Scan the data below and pick out the lines containing the word "project".

-- Materials provided --
☆ ☆ ☆ ☆ ☆ ☆ ☆
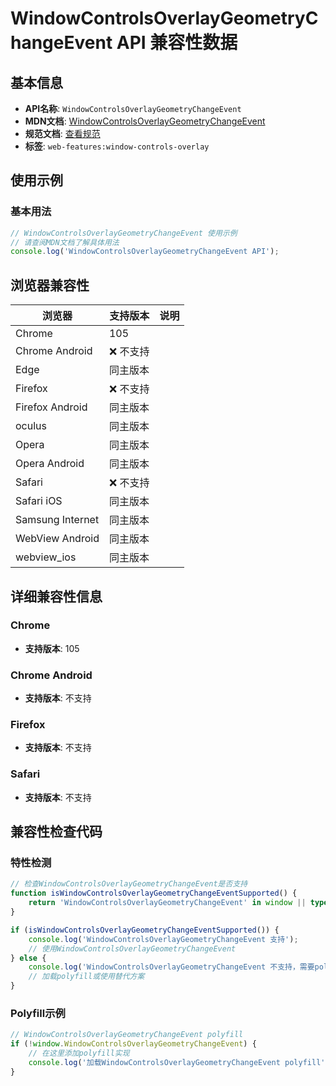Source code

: # WindowControlsOverlayGeometryChangeEvent API 兼容性数据

## 基本信息

- **API名称**: `WindowControlsOverlayGeometryChangeEvent`
- **MDN文档**: [WindowControlsOverlayGeometryChangeEvent](https://developer.mozilla.org/docs/Web/API/WindowControlsOverlayGeometryChangeEvent)
- **规范文档**: [查看规范](https://wicg.github.io/window-controls-overlay/#windowcontrolsoverlay-interface)
- **标签**: `web-features:window-controls-overlay`

## 使用示例

### 基本用法

```javascript
// WindowControlsOverlayGeometryChangeEvent 使用示例
// 请查阅MDN文档了解具体用法
console.log('WindowControlsOverlayGeometryChangeEvent API');
```

## 浏览器兼容性

| 浏览器 | 支持版本 | 说明 |
|--------|----------|------|
| Chrome | 105 |  |
| Chrome Android | ❌ 不支持 |  |
| Edge | 同主版本 |  |
| Firefox | ❌ 不支持 |  |
| Firefox Android | 同主版本 |  |
| oculus | 同主版本 |  |
| Opera | 同主版本 |  |
| Opera Android | 同主版本 |  |
| Safari | ❌ 不支持 |  |
| Safari iOS | 同主版本 |  |
| Samsung Internet | 同主版本 |  |
| WebView Android | 同主版本 |  |
| webview_ios | 同主版本 |  |

## 详细兼容性信息

### Chrome

- **支持版本**: 105

### Chrome Android

- **支持版本**: 不支持

### Firefox

- **支持版本**: 不支持

### Safari

- **支持版本**: 不支持

## 兼容性检查代码

### 特性检测

```javascript
// 检查WindowControlsOverlayGeometryChangeEvent是否支持
function isWindowControlsOverlayGeometryChangeEventSupported() {
    return 'WindowControlsOverlayGeometryChangeEvent' in window || typeof WindowControlsOverlayGeometryChangeEvent !== 'undefined';
}

if (isWindowControlsOverlayGeometryChangeEventSupported()) {
    console.log('WindowControlsOverlayGeometryChangeEvent 支持');
    // 使用WindowControlsOverlayGeometryChangeEvent
} else {
    console.log('WindowControlsOverlayGeometryChangeEvent 不支持，需要polyfill');
    // 加载polyfill或使用替代方案
}
```

### Polyfill示例

```javascript
// WindowControlsOverlayGeometryChangeEvent polyfill
if (!window.WindowControlsOverlayGeometryChangeEvent) {
    // 在这里添加polyfill实现
    console.log('加载WindowControlsOverlayGeometryChangeEvent polyfill');
}
```

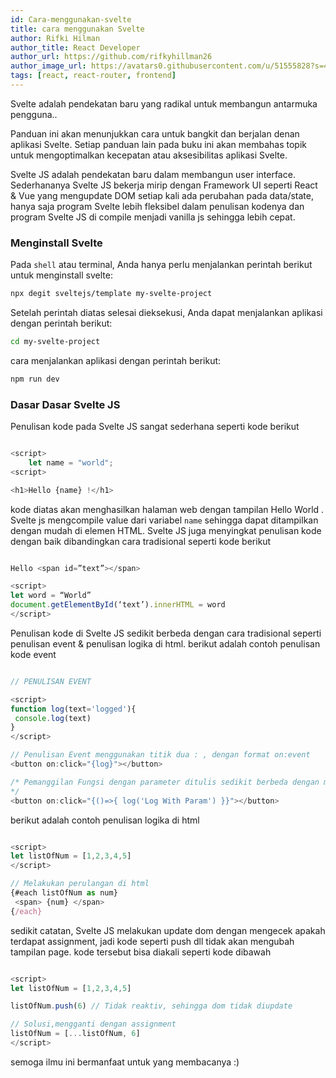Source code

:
 ```yaml
---
id: Cara-menggunakan-svelte
title: cara menggunakan Svelte
author: Rifki Hilman
author_title: React Developer
author_url: https://github.com/rifkyhillman26
author_image_url: https://avatars0.githubusercontent.com/u/51555828?s=460&v=4
tags: [react, react-router, frontend]
---
```


Svelte adalah pendekatan baru yang radikal untuk membangun antarmuka pengguna..

Panduan ini akan menunjukkan cara untuk bangkit dan berjalan denan aplikasi Svelte. Setiap panduan lain pada buku ini akan membahas topik untuk mengoptimalkan kecepatan atau aksesibilitas aplikasi Svelte.

<!-- Sebelum memulai lebih lanjut, mari kita install dependensi yang diperlukan.

```bash
yarn add react-router-dom
``` -->

<!--truncate-->

 Svelte JS adalah pendekatan baru dalam membangun user interface. Sederhananya Svelte JS bekerja mirip dengan Framework UI seperti React & Vue yang mengupdate DOM setiap kali ada perubahan pada data/state, hanya saja program Svelte lebih fleksibel dalam penulisan kodenya dan program Svelte JS di compile menjadi vanilla js sehingga lebih cepat.
 
### Menginstall Svelte

Pada `shell` atau terminal, Anda hanya perlu menjalankan perintah berikut untuk menginstall svelte:

```bash
npx degit sveltejs/template my-svelte-project
```


Setelah perintah diatas selesai dieksekusi, Anda dapat menjalankan aplikasi dengan perintah berikut:

```bash
cd my-svelte-project
```

cara menjalankan aplikasi dengan perintah berikut:

```bash
npm run dev
```
<!-- 
![S shoot](https://raw.githubusercontent.com/rifkyhillman26/Kumpulan-Gambar/master/conda.jpg) -->

 
### Dasar Dasar Svelte JS

Penulisan kode pada Svelte JS sangat sederhana seperti kode berikut


```javascript

<script>
    let name = "world";
<script>

<h1>Hello {name} !</h1>

```

kode diatas akan menghasilkan halaman web dengan tampilan Hello World . Svelte js mengcompile value dari variabel `name` sehingga dapat ditampilkan dengan mudah di elemen HTML. Svelte JS juga menyingkat penulisan kode dengan baik dibandingkan cara tradisional seperti kode berikut


```javascript

Hello <span id=”text”></span>

<script>
let word = “World”
document.getElementById(‘text’).innerHTML = word
</script>

```

Penulisan kode di Svelte JS sedikit berbeda dengan cara tradisional seperti penulisan event & penulisan logika di html. berikut adalah contoh penulisan kode event


```javascript

// PENULISAN EVENT

<script>
function log(text='logged'){
 console.log(text)
}
</script>

// Penulisan Event menggunakan titik dua : , dengan format on:event
<button on:click="{log}"></button>

/* Pemanggilan Fungsi dengan parameter ditulis sedikit berbeda dengan membuka fungsi baru
*/  
<button on:click="{()=>{ log('Log With Param') }}"></button>
```

berikut adalah contoh penulisan logika di html


```javascript

<script>
let listOfNum = [1,2,3,4,5]
</script>

// Melakukan perulangan di html
{#each listOfNum as num}
 <span> {num} </span>
{/each}

```

sedikit catatan, Svelte JS melakukan update dom dengan mengecek apakah terdapat assignment, jadi kode seperti push dll tidak akan mengubah tampilan page. kode tersebut bisa diakali seperti kode dibawah


```javascript

<script>
let listOfNum = [1,2,3,4,5]

listOfNum.push(6) // Tidak reaktiv, sehingga dom tidak diupdate

// Solusi,mengganti dengan assignment
listOfNum = [...listOfNum, 6]
</script>

```

semoga ilmu ini bermanfaat untuk yang membacanya :)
☆ ☆ ☆ ☆ ☆ ☆ ☆
-- Solved problem --
npx degit sveltejs/template my-svelte-project
cd my-svelte-project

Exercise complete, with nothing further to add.